The Weinviertel DAC is the region responsible for the bulk of Austria’s Gruner production, in every sense of the word. The largest of Austria’s wine producing regions has for decades provided fruit for the budget end of the market, mostly simple and fruit-driven styles with little texture. An analogy I could draw would be the Weinviertel DAC has the style and reputation similar to that of Australia’s Riverland.
That being said, there are a few renegades who are shaking things up, putting quality above quantity.
Swimming against the current are a handful of maverick producers using more modern viticulture and vinification techniques to make wines of finesse, texture and spice that have many other regions and Gruner fans taking notice.
Ingrid Groiss is one such maverick. Since taking over winemaking duties from her father in 2010, she has steered the family business towards the top shelf. The 2016 Groiss Gruner Veltliner sparkles bright and clear in the glass while aromas of nectarine and white blossom ripple over the rim. Where more traditional Weinviertel wines can show little minerality or complexity, time on skins and working the lees has given the Groiss a depth and richness that I really enjoyed. This wine is full-bodied but crisp with a delightfully long finish.
The 2016 Groiss Gruner Veltliner can hold its head high amongst the best of her countrymen, so let’s do just that.
Prager is a house with immense respect for the history of the Wachau; chief winemaker Dr Toni Bodenstein is a man obsessed with terroir and the mesoclimates of his region and this is reflected in his wines. His range is made up of single vineyard wines that see no oak so as to give each site a clear voice and personality.
The terraced Hinter Der Burg (“behind the mountain”) vineyard is rich in primary rock and overlooks the Danube. This 2016 Gruner Veltliner has spice and citrus in perfect union; the signature minerality of the Wachau is harmonising beautifully in the background and the chalky mouthfeel balances the whole package right to the end.

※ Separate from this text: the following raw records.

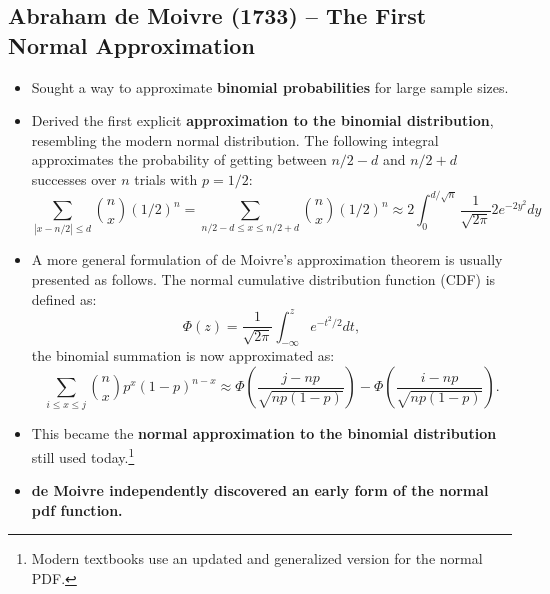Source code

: \documentclass{article}
\begin{document}
\subsection{Abraham de Moivre (1733) – The First Normal Approximation}
\begin{itemize}
    \item Sought a way to approximate \textbf{binomial probabilities} for large sample sizes.
    \item Derived the first explicit \textbf{approximation to the binomial distribution}, resembling the modern normal distribution. The following integral approximates the probability of getting between $n/2 - d$ and $n/2 + d$ successes over $n$ trials with $p=1/2$:
    \begin{equation}
    \sum_{|x-n/2| \leq d} {n \choose x} (1/2)^n = \sum_{n/2 - d \leq x \leq n/2 + d   } {n \choose x} (1/2)^n \approx  2  \int_0^{d/\sqrt{n}} \frac{1}{\sqrt{2\pi}} 2 e^{-2y^2}  dy
    \end{equation}
    \item A more general formulation of de Moivre's approximation theorem is usually presented as follows. The normal cumulative distribution function (CDF) is defined as:
        \begin{equation}
        \Phi(z) = \frac{1}{\sqrt{2\pi}} \int_{-\infty}^{z} e^{-t^2/2} dt,
        \end{equation}
        the binomial summation is now approximated as:
        \begin{equation}
        \sum_{i \leq x \leq j} {n \choose x} p^x (1-p)^{n-x} \approx \Phi \left( \frac{j - np}{\sqrt{np(1-p)}} \right) - \Phi \left( \frac{i - np}{\sqrt{np(1-p)}} \right).
        \end{equation}
    \item This became the \textbf{normal approximation to the binomial distribution} still used today.\footnote{Modern textbooks use an updated and generalized version for the normal PDF.}
    \item \textbf{de Moivre independently discovered an early form of the normal pdf function.}
\end{itemize}
\end{document}

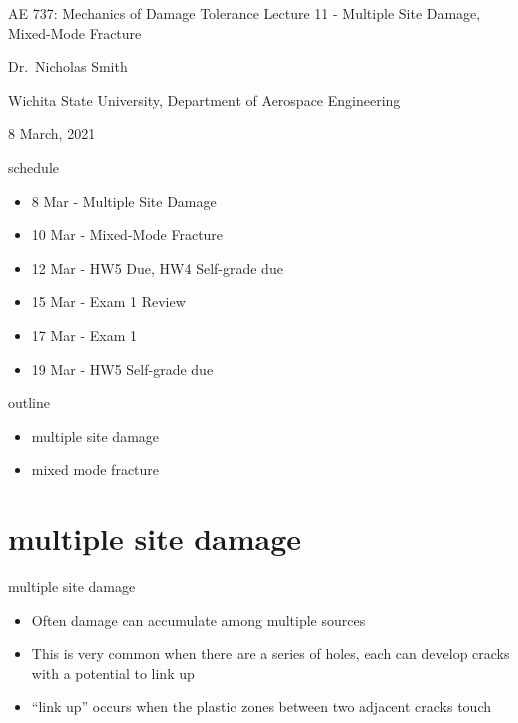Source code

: \documentclass[
  letterpaper,
  ignorenonframetext,
  aspectratio=43,
  handout,
  12pt]{beamer}
\author{}
\date{}
\providecommand{\tightlist}{%
  \setlength{\itemsep}{0pt}\setlength{\parskip}{0pt}}
\providecommand{\tightlist}{%
\setlength{\itemsep}{0pt}\setlength{\parskip}{0pt}}
\begin{document}
\begin{frame}{AE 737: Mechanics of Damage Tolerance}
\protect\hypertarget{ae-737-mechanics-of-damage-tolerance}{}
Lecture 11 - Multiple Site Damage, Mixed-Mode Fracture

Dr.~Nicholas Smith

Wichita State University, Department of Aerospace Engineering

8 March, 2021
\end{frame}

\begin{frame}{schedule}
\protect\hypertarget{schedule}{}
\begin{itemize}
\tightlist
\item
  8 Mar - Multiple Site Damage
\item
  10 Mar - Mixed-Mode Fracture
\item
  12 Mar - HW5 Due, HW4 Self-grade due
\item
  15 Mar - Exam 1 Review
\item
  17 Mar - Exam 1
\item
  19 Mar - HW5 Self-grade due
\end{itemize}
\end{frame}

\begin{frame}{outline}
\protect\hypertarget{outline}{}
\begin{itemize}
\tightlist
\item
  multiple site damage
\item
  mixed mode fracture
\end{itemize}
\end{frame}

\hypertarget{multiple-site-damage}{%
\section{multiple site damage}\label{multiple-site-damage}}

\begin{frame}{multiple site damage}
\protect\hypertarget{multiple-site-damage-1}{}
\begin{itemize}
\tightlist
\item
  Often damage can accumulate among multiple sources
\item
  This is very common when there are a series of holes, each can develop
  cracks with a potential to link up
\item
  ``link up'' occurs when the plastic zones between two adjacent cracks
  touch
\end{itemize}
\end{frame}
\end{document}
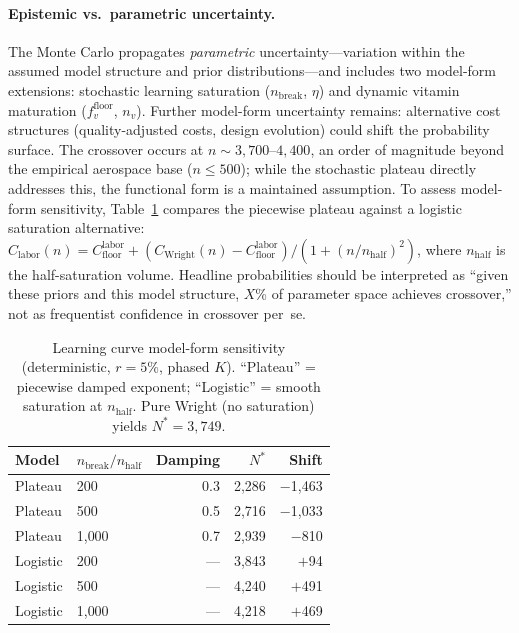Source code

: \documentclass[preprint,12pt]{elsarticle}
\begin{document}
\paragraph{Epistemic vs.\ parametric uncertainty.} The Monte Carlo propagates \emph{parametric} uncertainty---variation within the assumed model structure and prior distributions---and includes two model-form extensions: stochastic learning saturation ($n_{\mathrm{break}}$, $\eta$) and dynamic vitamin maturation ($f_v^{\mathrm{floor}}$, $n_v$). Further model-form uncertainty remains: alternative cost structures (quality-adjusted costs, design evolution) could shift the probability surface. The crossover occurs at $n \sim 3{,}700$--$4{,}400$, an order of magnitude beyond the empirical aerospace base ($n \leq 500$); while the stochastic plateau directly addresses this, the functional form is a maintained assumption. To assess model-form sensitivity, Table~\ref{tab:logistic_comparison} compares the piecewise plateau against a logistic saturation alternative: $C_{\mathrm{labor}}(n) = C_{\mathrm{floor}}^{\mathrm{labor}} + (C_{\mathrm{Wright}}(n) - C_{\mathrm{floor}}^{\mathrm{labor}}) / (1 + (n/n_{\mathrm{half}})^2)$, where $n_{\mathrm{half}}$ is the half-saturation volume. Headline probabilities should be interpreted as ``given these priors and this model structure, $X$\% of parameter space achieves crossover,'' not as frequentist confidence in crossover per~se.

\begin{table}[htbp]
\centering
\caption{Learning curve model-form sensitivity (deterministic, $r = 5\%$, phased $K$). ``Plateau'' = piecewise damped exponent; ``Logistic'' = smooth saturation at $n_{\mathrm{half}}$. Pure Wright (no saturation) yields $N^* = 3{,}749$.}
\label{tab:logistic_comparison}
\small
\begin{tabular}{@{}llrrr@{}}
\toprule
Model & $n_{\mathrm{break}}/n_{\mathrm{half}}$ & Damping & $N^*$ & Shift \\
\midrule
Plateau  & 200   & 0.3 & 2{,}286 & $-$1{,}463 \\
Plateau  & 500   & 0.5 & 2{,}716 & $-$1{,}033 \\
Plateau  & 1{,}000 & 0.7 & 2{,}939 & $-$810 \\
Logistic & 200   & --- & 3{,}843 & $+$94 \\
Logistic & 500   & --- & 4{,}240 & $+$491 \\
Logistic & 1{,}000 & --- & 4{,}218 & $+$469 \\
\bottomrule
\end{tabular}
\end{table}
\end{document}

The wines I tasted today represent two very different places but share a common vision. For decades the Weinviertel DAC deserved its reputation for lightweight, easy-drinking wines but there are rumblings. I think the days of writing off a whole region are numbered as more and more brave and inspired producers from the Weinviertel work hard to put their respective names on wines of quality, finesse and sophistication. And if producers like Toni Bodenstein keep releasing wines like the 2016, the Wachau’s global reputation is in safe hands.